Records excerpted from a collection
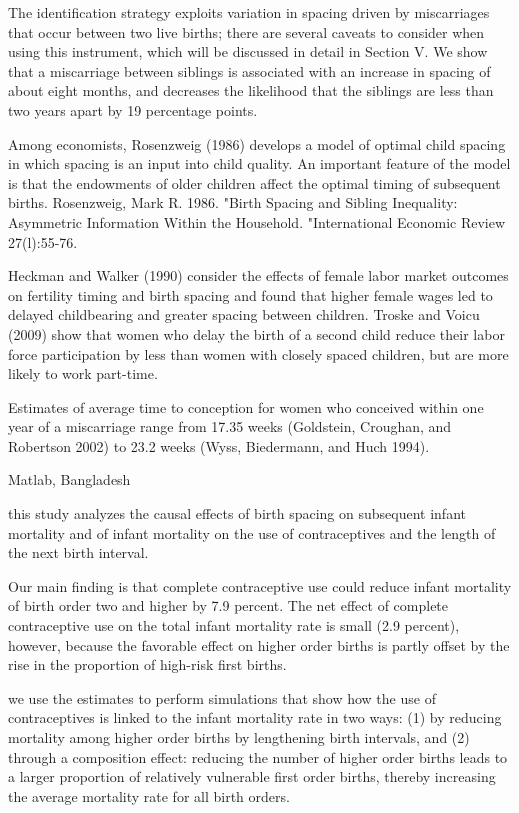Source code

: The identification strategy exploits variation in spacing driven by 
miscarriages that occur between two live births; there are several
caveats to 
consider when using this instrument, which will be discussed in detail
in Section V. 
We show that a miscarriage between siblings is associated with an
increase in 
spacing of about eight months, and decreases the likelihood that the
siblings 
are less than two years apart by 19 percentage points.

Among economists, Rosenzweig (1986) develops a model of optimal child
spacing
in which spacing is an input into child quality. An important feature of
the model
is that the endowments of older children affect the optimal timing of
subsequent
births.
Rosenzweig, Mark R. 1986. "Birth Spacing and Sibling Inequality:
Asymmetric Information
Within the Household. "International Economic Review 27(l):55-76. 

Heckman and Walker (1990) consider the effects of female labor market
outcomes
on fertility timing and birth spacing and found that higher female wages
led to
delayed childbearing and greater spacing between children. Troske and
Voicu (2009)
show that women who delay the birth of a second child reduce their labor
force
participation by less than women with closely spaced children, but are
more likely
to work part-time.

Estimates of average time to conception for women who conceived within
one year of 
a miscarriage range from 17.35 weeks (Goldstein, Croughan, and Robertson
2002) to 23.2
weeks (Wyss, Biedermann, and Huch 1994).

\citet{Saha2013}

Matlab, Bangladesh

this study analyzes the causal effects of birth spacing on subsequent
infant mortality and of infant mortality on the use of contraceptives
and the length of the next birth interval.

Our main finding is that complete contraceptive use could reduce infant
mortality of birth order two and higher by 7.9 percent. The net effect
of complete contraceptive use on the total infant mortality rate is
small (2.9 percent), however, because the favorable effect on higher
order births is partly offset by the rise in the proportion of high-risk
first births.

we use the estimates to perform simulations that show how the use of
contraceptives is linked to the infant mortality rate in two ways: (1)
by reducing mortality among higher order births by lengthening birth
intervals, and (2) through a composition effect: reducing the number of
higher order births leads to a larger proportion of relatively
vulnerable first order births, thereby increasing the average mortality
rate for all birth orders.

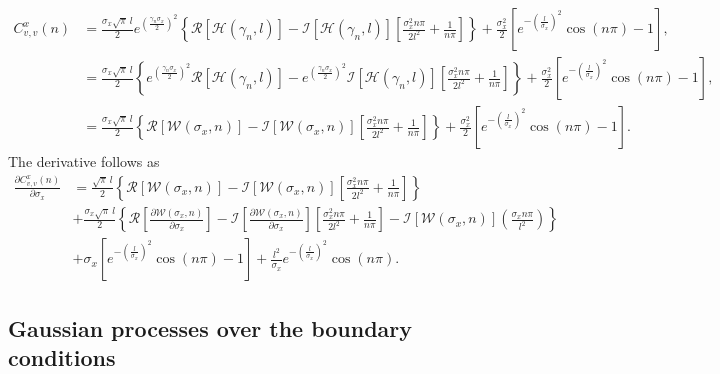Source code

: \documentclass[a4paper,10pt]{article}
\begin{document}
\begin{align*}
C^x_{v,v}(n)
&=\frac{\sigma_x\sqrt{\pi}\,l}{2}e^{\left(\frac{\gamma_n\sigma_x}{2}\right)^2}\left\{\mathcal{R}\left[\mathcal{H}(\gamma_n,l)\right]
-\mathcal{I}\left[\mathcal{H}(\gamma_n,l)\right]\left[\frac{\sigma_x^2n\pi}{2l^2}+\frac{1}{n\pi}\right]\right\}
+\frac{\sigma^2_x}{2}\left[e^{-(\frac{l}{\sigma_x})^2}\cos(n\pi)-1\right],\\
&=\frac{\sigma_x\sqrt{\pi}\,l}{2}\left\{e^{\left(\frac{\gamma_n\sigma_x}{2}\right)^2}\mathcal{R}\left[\mathcal{H}(\gamma_n,l)\right]
-e^{\left(\frac{\gamma_n\sigma_x}{2}\right)^2}\mathcal{I}\left[\mathcal{H}(\gamma_n,l)\right]\left[\frac{\sigma_x^2n\pi}{2l^2}+\frac{1}{n\pi}\right]\right\}
+\frac{\sigma^2_x}{2}\left[e^{-(\frac{l}{\sigma_x})^2}\cos(n\pi)-1\right],\\
&=\frac{\sigma_x\sqrt{\pi}\,l}{2}\left\{\mathcal{R}\left[\mathcal{W}(\sigma_x,n)\right]
-\mathcal{I}\left[\mathcal{W}(\sigma_x,n)\right]\left[\frac{\sigma_x^2n\pi}{2l^2}+\frac{1}{n\pi}\right]\right\}+\frac{\sigma^2_x}{2}\left[e^{-(\frac{l}{\sigma_x})^2}\cos(n\pi)-1\right].
\end{align*}
The derivative follows as
\begin{align*}
\frac{\partial C^x_{v,v}(n)}{\partial \sigma_x}
&=\frac{\sqrt{\pi}\,l}{2}\left\{\mathcal{R}\left[\mathcal{W}(\sigma_x,
  n)\right]
-\mathcal{I}\left[\mathcal{W}(\sigma_x,n)\right]\left[\frac{\sigma_x^2n\pi}{2l^2}+\frac{1}{n\pi}\right]\right\}\\
&+\frac{\sigma_x\sqrt{\pi}\,l}{2}\left\{\mathcal{R}\left[\frac{\partial\mathcal{W}(\sigma_x,
  n)}{\partial \sigma_x}
\right]-\mathcal{I}\left[\frac{\partial\mathcal{W}(\sigma_x, n)}{\partial \sigma_x}\right]
\left[\frac{\sigma_x^2n\pi}{2l^2}+\frac{1}{n\pi}\right]-\mathcal{I}\left[\mathcal{W}(\sigma_x,
  n)
\right]\left(\frac{\sigma_xn\pi}{l^2}\right)\right\}\\
&+\sigma_x\left[e^{-(\frac{l}{\sigma_x})^2}\cos(n\pi)-1\right]+\frac{l^2}{\sigma_x}e^{-(\frac{l}{\sigma_x})^2}\cos(n\pi).
\end{align*}

\subsection*{Gaussian processes over the boundary conditions}
\end{document}
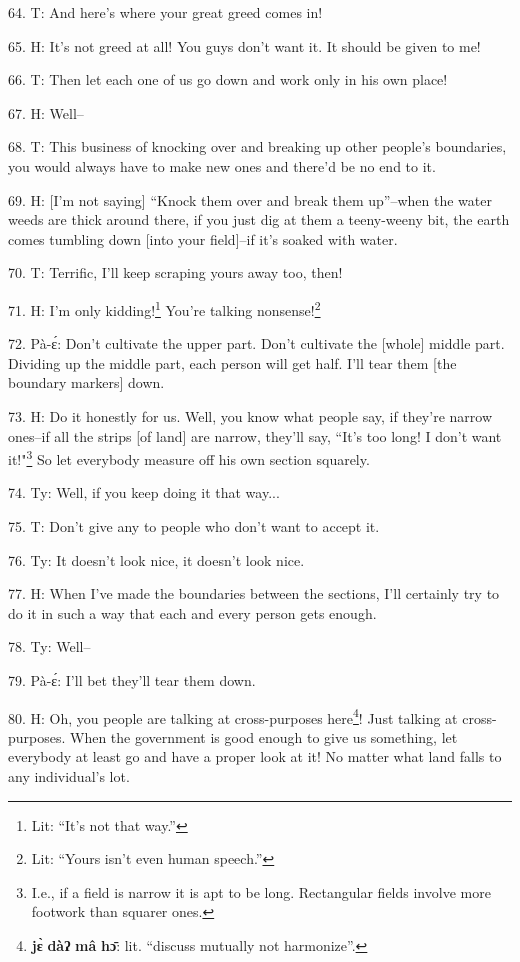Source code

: 64. T: And here's where your great greed comes in!

65. H: It's not greed at all! You guys don't want it. It should be given to me!

66. T: Then let each one of us go down and work only in his own place!

67. H: Well--

68. T: This business of knocking over and breaking up other people's boundaries,
you would always have to make new ones and there'd be no end to it.

69. H: [I'm not saying] ``Knock them over and break them up''--when the
water weeds are thick around there, if you just dig at them a teeny-weeny bit,
the earth comes tumbling down [into your field]--if it's soaked with water.

70. T: Terrific, I'll keep scraping yours away too, then!

71. H:  I'm only kidding!\footnote{Lit: ``It's not that way.''} You're talking nonsense!\footnote{Lit: ``Yours isn't even human speech.''}

72. Pà-ɛ́: Don't cultivate the upper part. Don't cultivate the [whole] middle
part. Dividing up the middle part, each person will get half. I'll tear them [the
boundary markers] down.

73. H: Do it honestly for us. Well, you know what people say, if they're narrow
ones--if all the strips [of land] are narrow, they'll say, ``It's too long!
I don't want it!"\footnote{I.e., if a field is narrow it is apt to be long. Rectangular fields involve more footwork than squarer ones.} So let everybody measure off his own section squarely.

74. Ty: Well, if you keep doing it that way...

75. T: Don't give any to people who don't want to accept it.

76. Ty: It doesn't look nice, it doesn't look nice.

77. H: When I've made the boundaries between the sections, I'll certainly try to
do it in such a way that each and every person gets enough.

78. Ty: Well--

79. Pà-ɛ́: I'll bet they'll tear them down.

80. H: Oh, you people are talking at cross-purposes here\footnote{\textbf{jɛ̀} \textbf{dàʔ} \textbf{mâ} \textbf{hɔ̄}: lit. ``discuss mutually not harmonize''.}! Just talking at cross-purposes.
When the government is good enough to give us something, let everybody at least
go and have a proper look at it! No matter what land falls to any individual's
lot.

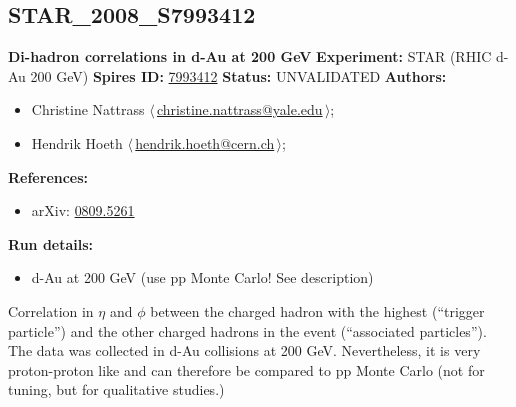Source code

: \subsection[STAR\_2008\_S7993412]{STAR\_2008\_S7993412\,\cite{Nattrass:2008tw}}
\textbf{Di-hadron correlations in d-Au at 200 GeV}\newline
\textbf{Experiment:} STAR (RHIC d-Au 200 GeV) \newline
\textbf{Spires ID:} \href{http://www.slac.stanford.edu/spires/find/hep/www?rawcmd=key+7993412}{7993412}\newline
\textbf{Status:} UNVALIDATED\newline
\textbf{Authors:}
\begin{itemize}
  \item Christine Nattrass $\langle\,$\href{mailto:christine.nattrass@yale.edu}{christine.nattrass@yale.edu}$\,\rangle$;
  \item Hendrik Hoeth $\langle\,$\href{mailto:hendrik.hoeth@cern.ch}{hendrik.hoeth@cern.ch}$\,\rangle$;
\end{itemize}
\textbf{References:}
\begin{itemize}
  \item arXiv: \href{http://arxiv.org/abs/0809.5261}{0809.5261}
\end{itemize}
\textbf{Run details:}
\begin{itemize}

  \item d-Au at 200 GeV (use pp Monte Carlo! See description)\end{itemize}

\noindent Correlation in $\eta$ and $\phi$ between the charged hadron with the highest \pT (``trigger particle'') and the other charged hadrons in the event (``associated particles''). The data was collected in d-Au collisions at 200 GeV. Nevertheless, it is very proton-proton like and can therefore be compared to pp Monte Carlo (not for tuning, but for qualitative studies.)

\clearpage


\clearpage

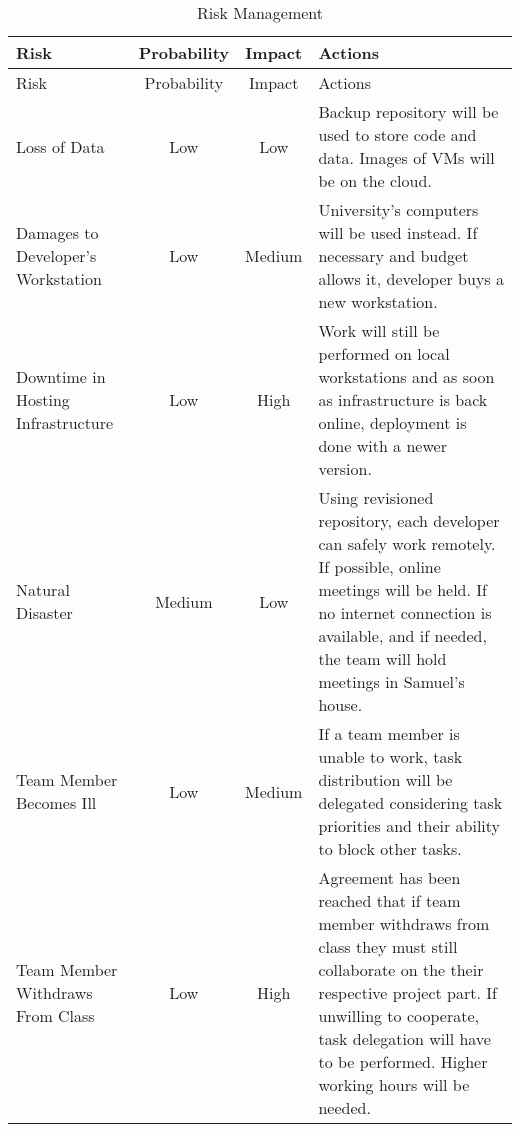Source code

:\begin{center}
\setlength{\extrarowheight}{1.5pt}
    \begin{longtable}{|m{5cm}|c|c|m{5cm}|}
 \caption{Risk Management} \\
     \hline
    
    \centering  Risk & Probability & Impact & Actions \\
    \hline \hline \endfirsthead
    
         \hline

	\centering  Risk & Probability & Impact & Actions \\    
	\hline \hline \endhead
    
    \endfoot  
Loss of Data    & Low           & Low      & Backup repository will be used to store code and data. Images of VMs will be on the cloud.       \\ \hline
Damages to Developer's Workstation  & Low           & Medium      & University's computers will be used instead. If necessary and budget allows it, developer buys a new workstation.       \\  \hline
    Downtime in Hosting Infrastructure & Low           & High      & Work will still be performed on local workstations and as soon as infrastructure is back online, deployment is done with a newer version.       \\  \hline
    Natural Disaster    & Medium           & Low      & Using revisioned repository, each developer can safely work remotely. If possible, online meetings will be held. If no internet connection is available, and if needed, the team will hold meetings in Samuel's house.       \\  \hline
    Team Member Becomes Ill    & Low           & Medium      & If a team member is unable to work, task distribution will be delegated considering task priorities and their ability to block other tasks.       \\  \hline
    Team Member Withdraws From Class   & Low           & High      & Agreement has been reached that if team member withdraws from class they must still collaborate on the their respective project part. If unwilling to cooperate, task delegation will have to be performed. Higher working hours will be needed.       \\  \hline
\end{longtable}
\end{center}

TASK PROMPT:
Would you count the lines in the entries that hold "person" and reply with only the count?

YOUR RESPONSE:
2